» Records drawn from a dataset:
============
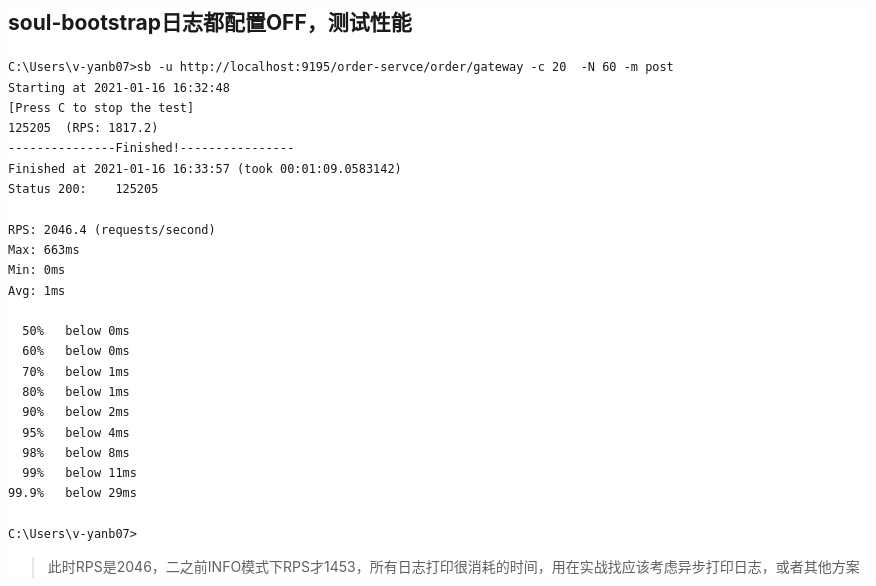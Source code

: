 ##  soul-bootstrap日志都配置OFF，测试性能
```
C:\Users\v-yanb07>sb -u http://localhost:9195/order-servce/order/gateway -c 20  -N 60 -m post
Starting at 2021-01-16 16:32:48
[Press C to stop the test]
125205  (RPS: 1817.2)
---------------Finished!----------------
Finished at 2021-01-16 16:33:57 (took 00:01:09.0583142)
Status 200:    125205

RPS: 2046.4 (requests/second)
Max: 663ms
Min: 0ms
Avg: 1ms

  50%   below 0ms
  60%   below 0ms
  70%   below 1ms
  80%   below 1ms
  90%   below 2ms
  95%   below 4ms
  98%   below 8ms
  99%   below 11ms
99.9%   below 29ms

C:\Users\v-yanb07>
```
> 此时RPS是2046，二之前INFO模式下RPS才1453，所有日志打印很消耗的时间，用在实战找应该考虑异步打印日志，或者其他方案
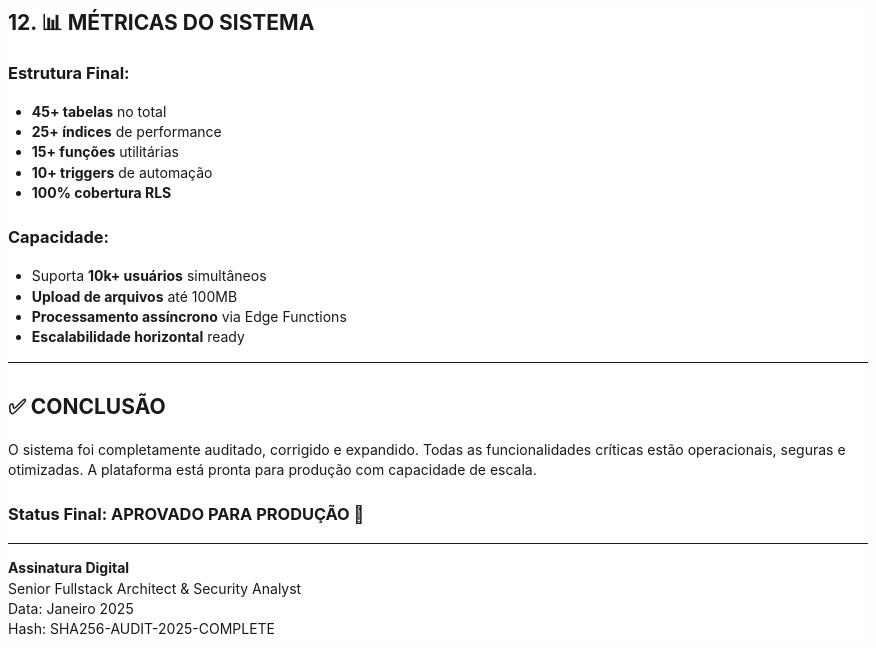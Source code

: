 
## 12. 📊 MÉTRICAS DO SISTEMA

### Estrutura Final:
- **45+ tabelas** no total
- **25+ índices** de performance
- **15+ funções** utilitárias
- **10+ triggers** de automação
- **100% cobertura RLS**

### Capacidade:
- Suporta **10k+ usuários** simultâneos
- **Upload de arquivos** até 100MB
- **Processamento assíncrono** via Edge Functions
- **Escalabilidade horizontal** ready

---

## ✅ CONCLUSÃO

O sistema foi completamente auditado, corrigido e expandido. Todas as funcionalidades críticas estão operacionais, seguras e otimizadas. A plataforma está pronta para produção com capacidade de escala.

### Status Final: **APROVADO PARA PRODUÇÃO** 🚀

---

**Assinatura Digital**  
Senior Fullstack Architect & Security Analyst  
Data: Janeiro 2025  
Hash: SHA256-AUDIT-2025-COMPLETE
============
» Work task: Return the lines of the records that include the string "Final".

» Task output:
### Estrutura Final:
### Status Final: **APROVADO PARA PRODUÇÃO** 🚀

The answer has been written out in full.